32oz Low sodium fat free chicken broth

1 15 oz can whole kernel corn (drained)

4 stalks celery chopped

2 eggs

2 tbsp Melt or butter or margarine

1 tbsp ground garlic

1 tbsp ground thyme

1 tbsp onion powder

1 tbsp ground ginger

2 tbsp lemon juice concentrate

1/2 cups water (if needed)

 

In a 2 quart pot, melt the Melt and saute celery about 5mins on med high heat..

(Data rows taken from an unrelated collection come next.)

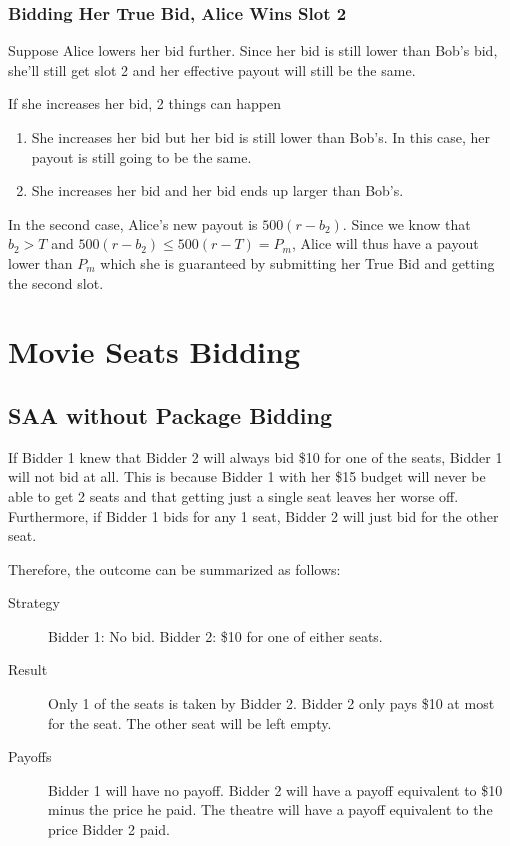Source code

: \documentclass[]{article}
\begin{document}
\subsubsection*{Bidding Her True Bid, Alice Wins Slot 2}

Suppose Alice lowers her bid further. Since her bid is still lower than Bob's bid, she'll still get slot 2 and her effective payout will still be the same. 

If she increases her bid, 2 things can happen

\begin{enumerate}
	\item She increases her bid but her bid is still lower than Bob's.  In this case, her payout is still going to be the same.
	\item She increases her bid and her bid ends up larger than Bob's.
\end{enumerate}

In the second case, Alice's new payout is $500(r - b_2)$. Since we know that $b_2 > T$ and $500(r - b_2) \leq 500(r - T) = P_m$, Alice will thus have a payout lower than $P_m$ which she is guaranteed by submitting her True Bid and getting the second slot.

\newpage
\section{Movie Seats Bidding}
\subsection{SAA without Package Bidding}

If Bidder 1 knew that Bidder 2 will always bid \$10 for one of the seats, Bidder 1 will not bid at all. This is because Bidder 1 with her \$15 budget will never be able to get 2 seats and that getting just a single seat leaves her worse off. Furthermore, if Bidder 1 bids for any 1 seat, Bidder 2 will just bid for the other seat.

Therefore, the outcome can be summarized as follows:
\begin{description}
	\item[Strategy] Bidder 1: No bid. Bidder 2: \$10 for one of either seats.
	\item[Result] Only 1 of the seats is taken by Bidder 2. Bidder 2 only pays \$10 at most for the seat. The other seat will be left empty. 
	\item[Payoffs] Bidder 1 will have no payoff. Bidder 2 will have a payoff equivalent to \$10 minus the price he paid. The theatre will have a payoff equivalent to the price Bidder 2 paid.
\end{description}
\end{document}
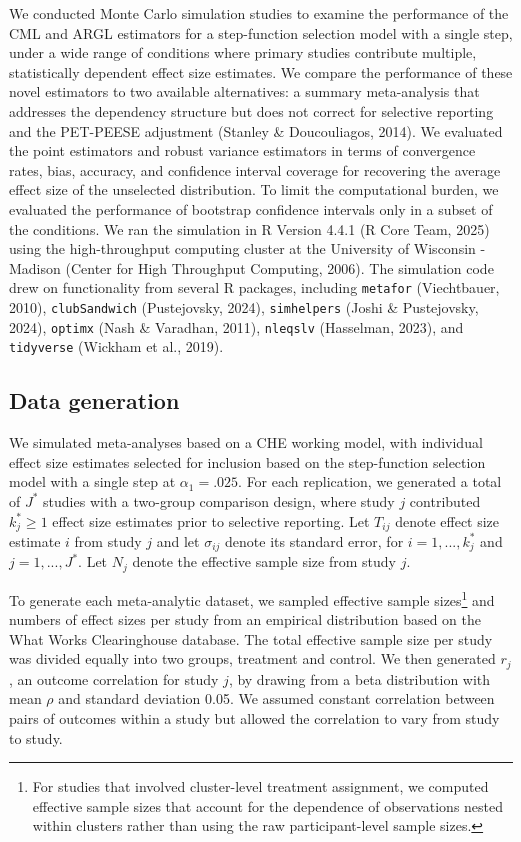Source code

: \documentclass[
  american,
  man, donotrepeattitle,floatsintext]{apa7}
\begin{document}
We conducted Monte Carlo simulation studies to examine the performance
of the CML and ARGL estimators for a step-function selection model with a single step, under a wide range of conditions where primary studies contribute multiple, statistically dependent effect size estimates.
We compare the performance of these novel estimators to two available alternatives: a summary meta-analysis that addresses the dependency structure but does not correct for selective reporting and the PET-PEESE adjustment (Stanley \& Doucouliagos, 2014).
We evaluated the point estimators and robust variance estimators in terms of convergence rates, bias, accuracy, and confidence interval coverage for recovering the average effect size of the unselected distribution.
To limit the computational burden, we evaluated the performance of bootstrap confidence intervals only in a subset of the conditions.
We ran the simulation in R Version 4.4.1
(R Core Team, 2025) using the high-throughput computing cluster at the University of Wisconsin - Madison (Center for High Throughput Computing, 2006).
The simulation code drew on functionality from several R packages, including \texttt{metafor} (Viechtbauer, 2010), \texttt{clubSandwich} (Pustejovsky, 2024), \texttt{simhelpers} (Joshi \& Pustejovsky, 2024), \texttt{optimx} (Nash \& Varadhan, 2011), \texttt{nleqslv} (Hasselman, 2023), and \texttt{tidyverse} (Wickham et al., 2019).

\subsection{Data generation}\label{data-generation}

We simulated meta-analyses based on a CHE working model, with individual effect size estimates selected
for inclusion based on the step-function selection model with a single step at \(\alpha_1 = .025\).
For each replication, we generated a total of \(J^*\) studies with a two-group comparison
design, where study \(j\) contributed \(k_j^* \geq 1\) effect size estimates prior to selective reporting. Let
\(T_{ij}\) denote effect size estimate \(i\) from study \(j\) and let \(\sigma_{ij}\)
denote its standard error, for \(i = 1,...,k_j^*\) and \(j = 1,...,J^*\). Let \(N_j\)
denote the effective sample size from study \(j\).

To generate each meta-analytic dataset, we sampled effective sample sizes\footnote{For studies that involved cluster-level treatment assignment, we computed effective sample sizes that account for the dependence of observations nested within clusters rather than using the raw participant-level sample sizes.} and numbers of effect sizes per study from an empirical distribution based on the What Works Clearinghouse database.
The total effective sample size per study was divided equally into two groups, treatment and control.
We then generated \(r_j\), an outcome correlation for study \(j\), by drawing from a beta distribution with mean \(\rho\) and standard deviation 0.05.
We assumed constant correlation between pairs of outcomes within a study but allowed the correlation to vary from study to study.
\end{document}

Add the broth keeping the heat on med high.. Add the rice and corn, allow to cook about 10 mins, stirring occasionally.. crack and drop both eggs in and wait about 1 minute and when the whites are halfway coagulated, break the yolks stirring them about a minute until the soup thickens.. Add spices and turn down the heat to med and cook another 12 mins.. If you use another brand of tuna, drain the tuna and use the 1/2 cup of water.. The chowder should be thick and creamy and the pot should be just shy of being full..

Using Melt ( or coconut oil ) this is the calories and cholesterol amounts

4 servings .. 2 cups each serving

Per serving :

245 calories

122.1 mg cholesterol ย ( 300mg is the daily recommended limit intake)

It’s packed with protein, vitamins and minerals.. very low in fat and ultra low in saturated fat..

For me it turned out to be a super soup..

Thick, creamy and chunky.. filling but doesn’t make you feel groggy or foggy after eating like some cream based soups do.. And its not fishy at all..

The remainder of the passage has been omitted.